Earlier this year, Savory Institute and Hub leaders from Argentina, Chile, and Uruguay gathered at Fundo Panguilemu (the Chilean Hub’s demonstration site) in beautiful Chilean Patagonia to learn, discover and unveil opportunities not only for their countries but for the whole region of Latin America. Their voices, views, and concerns also attempted to represent those of their colleagues in Brazil and Colombia who could not participate. 

These Discovery and Opportunity (DO) sessions happen every year in all regions of the world. Hub leaders come together to nurture “community” and find synergies to do better work, increase impact, align strategies, and allocate resources more effectively towards the realization of a common vision for their regions.

The sessions begin with the formation of (or the review of) their shared holistic context to guide decision making and design. It is incredibly powerful and inspiring to partake in these conversations, filled with honesty, vulnerability, passion, and devotion.
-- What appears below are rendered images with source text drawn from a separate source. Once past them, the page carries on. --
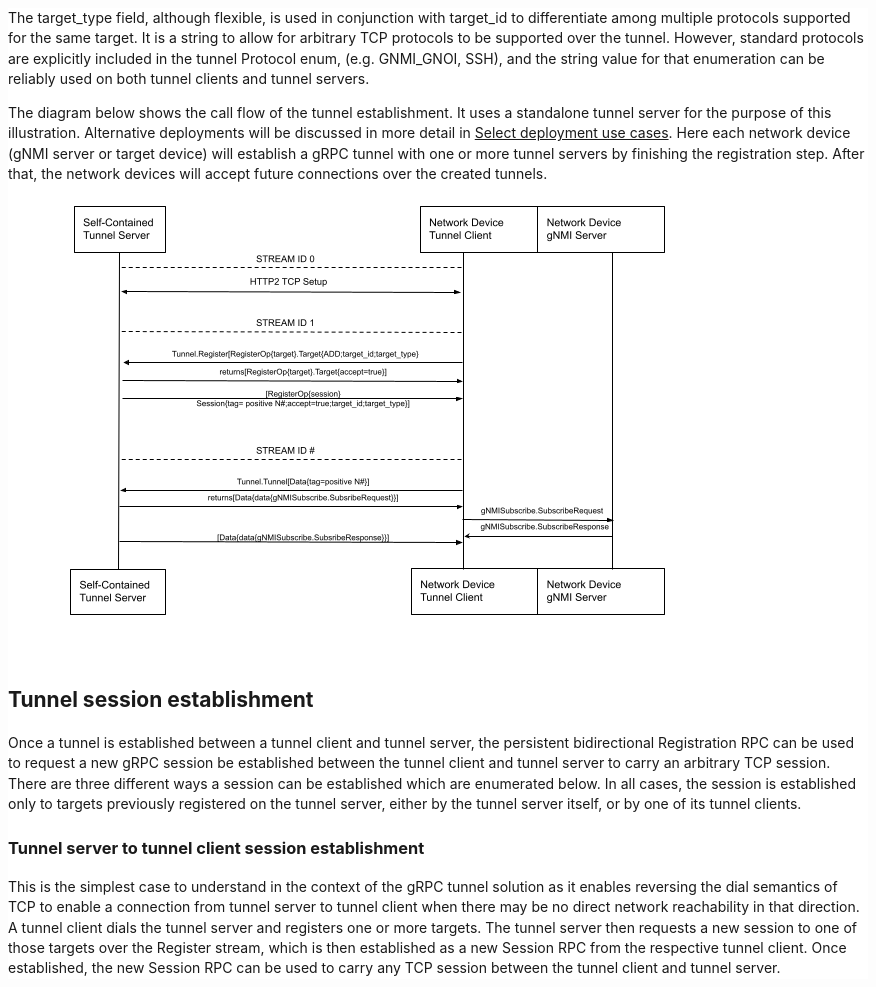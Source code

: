 The target_type field, although flexible, is used in conjunction with target_id to differentiate among multiple protocols supported for the same target.  It is a string to allow for arbitrary TCP protocols to be supported over the tunnel.  However, standard protocols are explicitly included in the tunnel Protocol enum, (e.g. GNMI_GNOI, SSH), and the string value for that enumeration can be reliably used on both tunnel clients and tunnel servers.

The diagram below shows the call flow of the tunnel establishment. It uses a 
standalone tunnel server for the purpose of this illustration. Alternative deployments will be discussed in more detail in [Select deployment use cases](#select-deployment-use-cases). Here each network device (gNMI server or target device) will establish a gRPC tunnel with one or more tunnel servers by finishing the registration step. After that, the network devices will accept future connections over the created tunnels.

![](img/grpctunnel-client-to-server-detail.png)

## Tunnel session establishment
Once a tunnel is established between a tunnel client and tunnel server, the persistent bidirectional Registration RPC can be used to request a new gRPC session be established between the tunnel client and tunnel server to carry an arbitrary TCP session. There are three different ways a session can be established which are enumerated below.  In all cases, the session is established only to targets previously registered on the tunnel server, either by the tunnel server itself, or by one of its tunnel clients.

### Tunnel server to tunnel client session establishment
This is the simplest case to understand in the context of the gRPC tunnel solution as it enables reversing the dial semantics of TCP to enable a connection from tunnel server to tunnel client when there may be no direct network reachability in that direction.  A tunnel client dials the tunnel server and registers one or more targets.  The tunnel server then requests a new session to one of those targets over the Register stream, which is then established as a new Session RPC from the respective tunnel client. Once established, the new Session RPC can be used to carry any TCP session between the tunnel client and tunnel server.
The group of Latin American Savory Hubs call themselves “Los Mostros,” which amusingly plays with a misspelled version of the Spanish word for “Monsters”, conveying the unstoppable nature of these amazing group of young leaders.

(Left to right) Jose Manuel Gortazar (Chile Hub), Juan Pedro Borelli (Argentina Hub), Isidora Molina (Chile Hub), Felipe Urioste (Uruguay Hub)

The desire for fun and enjoyment is reflected in their holistic context, describing themselves as a collaborative that is fun, fresh, pleasant, and creative. They seek work that inspires, motivates, and challenges them, through transparent collaboration. They feel united by their unwavering commitment and wholehearted dedication to accelerating the healing of land in Latin America.

It is always an honor and a huge pleasure for Savory staff to share time with dear friends and colleagues during these DO sessions. It is a chance for deep listening, alignment, exploration, sharing of concerns, fears, dreams, opportunities. It is a step and a “pause” on a long journey of learning, achievements, and also setbacks. We are all the more resilient for the time we spent together building this beautiful community of practice. 

Outcomes were tangible. Clarity around strengths and functions of each leader, mentorship opportunities, direct support to establishing EOV baselines, case studies and data, joint grant writing, Land to Market business development, and plans for monthly communications and annual regional gatherings are among the action items of their time together.

These are the things that make one believe that it's possible. That change is possible. And that there is nothing that can come out wrong from this. I congratulate you all for the commitment.

Very grateful to Jose and Lizzie for making us feel at home, to Daniela for betting on us with Savory and helping us get here, and to my colleagues Juan and Felipe, because they are "monsters" (ha!) Together we will make Latin America fly!

Other tangible outcomes and experiences were fantastic food and glamping amidst the most gorgeous setting, incredible hospitality by the Gortazar family, owners of Fundo Panguilemu, great learning on the land during pasture walks, and superb photography by Uruguayan artist Guillermo Fernandez.

These young leaders are already busy at work, together, softly holding each other accountable, continuing to check with their shared holistic context to make sure they create a future together that fulfills them, and that is so much more impactful than what each of them can do on their own.

We have such trust in these young leaders and their capabilities, spirit, and heart. 

We can’t wait to see these MOSTROS roar!

Daniela Ibarra-Howell

Daniela Ibarra-Howell

Daniela is CEO and co-founder of the Savory Institute. An agronomist with over 25 years of international experience, she has led the design and implementation of Savory’s revolutionary, entrepreneurial, grassroots, network-based strategy to reverse desertification and tackle the systemic food, water, and climate change crises.